'Detroit' Final Trailer Previews Kathryn Bigelow's Intense, Awards Season-Ready Drama

It may still be summer, but the first weekend in August is also looking like the unofficial — and quite early — start of movie awards season. Chalk that up to the release of Detroit, the new film from director Kathryn Bigelow, who shifts her gaze from the Iraq War (the Oscar-winning The Hurt Locker) and the hunt for Osama Bin Laden (Zero Dark Thirty) to the streets of Michigan, 1967, during a racially charged riot. With a cast led by John Boyega and Anthony Mackie, it’s already shaping up to be another critical hit for the filmmaker. Timed to its select-theater debut today (and wider roll-out next Friday, August 4), we now have its final theatrical trailer (watch it above).

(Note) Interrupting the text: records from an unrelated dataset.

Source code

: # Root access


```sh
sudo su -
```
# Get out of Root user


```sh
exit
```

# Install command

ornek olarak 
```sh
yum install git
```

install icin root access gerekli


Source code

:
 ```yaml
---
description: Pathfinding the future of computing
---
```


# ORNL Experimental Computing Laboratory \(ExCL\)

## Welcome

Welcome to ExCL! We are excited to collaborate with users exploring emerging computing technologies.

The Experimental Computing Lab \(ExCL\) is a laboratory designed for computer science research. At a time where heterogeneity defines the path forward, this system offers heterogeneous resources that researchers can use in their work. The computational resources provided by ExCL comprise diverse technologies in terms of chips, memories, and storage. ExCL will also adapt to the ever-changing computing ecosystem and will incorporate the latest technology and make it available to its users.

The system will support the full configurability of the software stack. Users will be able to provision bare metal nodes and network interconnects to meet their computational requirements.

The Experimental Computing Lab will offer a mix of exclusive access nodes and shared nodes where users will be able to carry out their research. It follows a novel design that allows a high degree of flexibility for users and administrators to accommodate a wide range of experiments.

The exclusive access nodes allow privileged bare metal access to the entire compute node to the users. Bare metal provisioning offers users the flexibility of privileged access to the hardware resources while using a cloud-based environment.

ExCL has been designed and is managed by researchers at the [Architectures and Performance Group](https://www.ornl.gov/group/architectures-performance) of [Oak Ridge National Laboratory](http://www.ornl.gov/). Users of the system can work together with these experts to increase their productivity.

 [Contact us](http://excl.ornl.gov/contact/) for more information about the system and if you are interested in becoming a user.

The above clip spends less than two minutes getting across the basic racial-injustice premise and nightmarish action of Bigelow’s drama, which concerns the Algiers Motel incident in 1967 Detroit, when a group of African-American men found themselves interrogated by — and at the mercy of — a collection of Caucasian cops. Although none of the actual nastiness is presented in the film’s last promo, it does make clear that Detroit won’t be for the weak at heart, thanks to a centerpiece sequence set in the motel that will detail, in exacting fashion, the abuse and torment suffered by its victimized characters.